• _What you need to do_
Please output exactly the part of the records below that opens with the line containing "支持我们继续开发本项目，只需要一个Star即可！" and closes with the line containing "It is recommended", both lines included, and nothing else.

┌─ Records to process

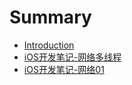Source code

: # Summary

* [Introduction](README.md)
* [iOS开发笔记-网络多线程](work02.md)
* [iOS开发笔记-网络01](iOS开发笔记-网络01.md)

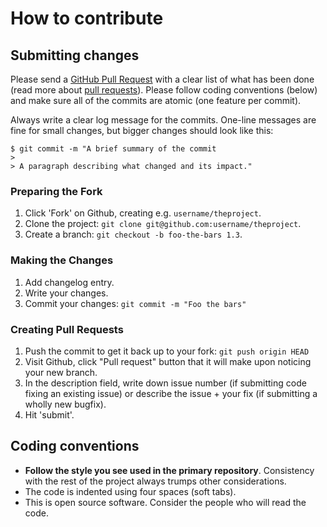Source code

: # How to contribute

## Submitting changes

Please send a [GitHub Pull Request](https://github.com/josecastillolema/churrops/pull/new/master) with a clear list of what has been done (read more about [pull requests](http://help.github.com/pull-requests/)). Please follow coding conventions (below) and make sure all of the commits are atomic (one feature per commit).

Always write a clear log message for the commits. One-line messages are fine for small changes, but bigger changes should look like this:

    $ git commit -m "A brief summary of the commit
    > 
    > A paragraph describing what changed and its impact."
    
### Preparing the Fork

1. Click 'Fork' on Github, creating e.g. ``username/theproject``.
2. Clone the project: ``git clone git@github.com:username/theproject``.
3. Create a branch: ``git checkout -b foo-the-bars 1.3``.

### Making the Changes

1. Add changelog entry.
2. Write your changes.
3. Commit your changes: ``git commit -m "Foo the bars"``

### Creating Pull Requests

1. Push the commit to get it back up to your fork: ``git push origin HEAD``
2. Visit Github, click "Pull request" button that it will make upon
   noticing your new branch.
3. In the description field, write down issue number (if submitting code fixing
   an existing issue) or describe the issue + your fix (if submitting a wholly
   new bugfix).
4. Hit 'submit'.

## Coding conventions

  * **Follow the style you see used in the primary repository**. Consistency with
  the rest of the project always trumps other considerations.
  * The code is indented using four spaces (soft tabs).
  * This is open source software. Consider the people who will read the code.
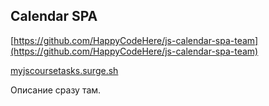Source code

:## Calendar SPA

[https://github.com/HappyCodeHere/js-calendar-spa-team](https://github.com/HappyCodeHere/js-calendar-spa-team)

[myjscoursetasks.surge.sh](https://myjscoursetasks.surge.sh)

Описание сразу там.
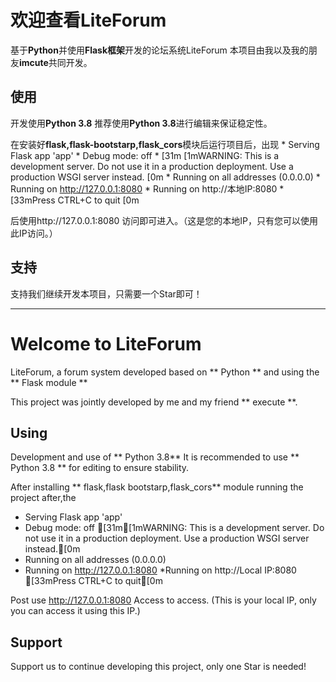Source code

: # 欢迎查看LiteForum

基于**Python**并使用**Flask框架**开发的论坛系统LiteForum
本项目由我以及我的朋友**imcute**共同开发。

## 使用

开发使用**Python 3.8**
推荐使用**Python 3.8**进行编辑来保证稳定性。

在安装好**flask,flask-bootstarp,flask_cors**模块后运行项目后，出现
     * Serving Flask app 'app'
     * Debug mode: off
    * [31m [1mWARNING: This is a development server. Do not use it in a production deployment. Use a production WSGI server instead. [0m
     * Running on all addresses (0.0.0.0)
     * Running on http://127.0.0.1:8080
     * Running on http://本地IP:8080
    * [33mPress CTRL+C to quit [0m
    
后使用http://127.0.0.1:8080 访问即可进入。（这是您的本地IP，只有您可以使用此IP访问。）

##  支持

支持我们继续开发本项目，只需要一个Star即可！

------------

# Welcome to LiteForum

LiteForum, a forum system developed based on ** Python ** and using the ** Flask module **

This project was jointly developed by me and my friend ** execute **.

## Using

Development and use of ** Python 3.8**
It is recommended to use ** Python 3.8 ** for editing to ensure stability.

After installing ** flask,flask bootstarp,flask_cors** module running the project after,the
* Serving Flask app 'app'
* Debug mode: off
[31m[1mWARNING: This is a development server. Do not use it in a production deployment. Use a production WSGI server instead.[0m
* Running on all addresses (0.0.0.0)
* Running on http://127.0.0.1:8080
*Running on http://Local IP:8080
[33mPress CTRL+C to quit[0m

Post use http://127.0.0.1:8080 Access to access. (This is your local IP, only you can access it using this IP.)

## Support

Support us to continue developing this project, only one Star is needed!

└─

• _Problem solution_
支持我们继续开发本项目，只需要一个Star即可！

------------

# Welcome to LiteForum

LiteForum, a forum system developed based on ** Python ** and using the ** Flask module **

This project was jointly developed by me and my friend ** execute **.

## Using

Development and use of ** Python 3.8**
It is recommended to use ** Python 3.8 ** for editing to ensure stability.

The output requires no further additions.